In all cases, the UV spectrum is approximated well by a simple power law f_λ = λ^β: the accurate determination of the exponent β is the central goal of the present paper. For reference, a dust-free stellar population with solar metallicity and constant star formation rate has β ≃ −2.2. Clearly, it is impossible to constrain all the physical quantities mentioned above from a single parameter. Nevertheless, a robust measure of β is the first mandatory step in constraining these free parameters and deriving the global properties of LBGs.

Despite the large samples collected in past years, only a few estimates of the statistical distribution of β are available today, and no firm conclusion has been reached on its evolution with luminosity and redshift.
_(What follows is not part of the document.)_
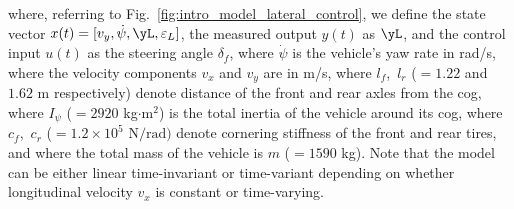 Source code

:  where, referring to Fig.~\ref{fig:intro_model_lateral_control}, we define the state vector $x(t) = [v_{y}, \dot{\psi}, \yL, \varepsilon_{L}]$, the measured output $y(t)$ as $\yL$, and the control input $u(t)$ as the steering angle $\delta_f$, where
$\dot{\psi}$ is the vehicle's yaw rate in rad/s, where the velocity components $v_x$ and $v_y$ are in m/s, where $l_{f}$,\ $l_{r}$ ($=1.22$ and $1.62$ m respectively) denote distance of the front and rear axles from the \gls{cog}, where 
$I_{\psi}$ ($=2920$ kg$\cdot$m$^2$) is the total inertia of the vehicle around its \gls{cog}, where
$c_{f}$,\ $c_{r}$ (${=1.2\times10^5\text{~N/rad)}}$ denote cornering stiffness of the front and rear tires, and where the total mass of the vehicle is $m$ ($=1590$ kg). Note that the model can be either linear time-invariant or time-variant depending on whether longitudinal velocity $v_x$ is constant or time-varying.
Previous determinations have been provided by Bouwens et al. (2009), which found a strong decrease in the average UV slope both with rest-frame magnitude and redshift from z ~ 2 to z ~ 6, and by Bouwens et al. (2010b) presenting evidence of very blue UV slopes in their z ~ 7 sample. At z ~ 6–8 Finkelstein et al. (2010) find blue UV slopes consistent with dust-free normal stellar populations. On the other hand, Dunlop et al. (2012) found that UV slopes are consistent with β ≃ − 2 at z ~ 5–7, and argue that very steep values found at high redshift are due to the effects of photometric scatter and uncertainties. Wilkins et al. (2011) reach a similar conclusion from their z ~ 7 sample, but at z ~ 5 find average slopes redder than both Dunlop et al. (2012) and Bouwens et al. (2009). At z ~ 4 Ouchi et al. (2004) find an average E(B − V) ≃ 0.15 and no significant dependence on UV magnitude for L > L_∗ LBGs, while Lee et al. (2011) found a decreasing extinction, from E(B − V) ≃ 0.22 at L ≈ 4−5L_∗ to E(B − V) ≃ 0.07 at L ≈ L_∗.

Discrepancies among different works are probably due to the known limits of LBG selection techniques (e.g. Stanway et al. 2008) and to uncertainties in the measurement of the UV slope, often based on a single colour. These limitations can be overcome by assembling deep near IR observations of large LBG samples, which are required to strengthen colour selections and to fully sample the UV continuum up to ≃ 3000 Å providing a proper estimate of β. For this reason, early results based on optically selected samples are intrinsically prone to stronger systematic effects. Even more important, however, they suffer from a conceptual limitation. For a given dereddened luminosity (or equivalently a given SFR), even a modest dust absorption produce a significant dimming of the galaxy, which may escape detection in optically selected surveys.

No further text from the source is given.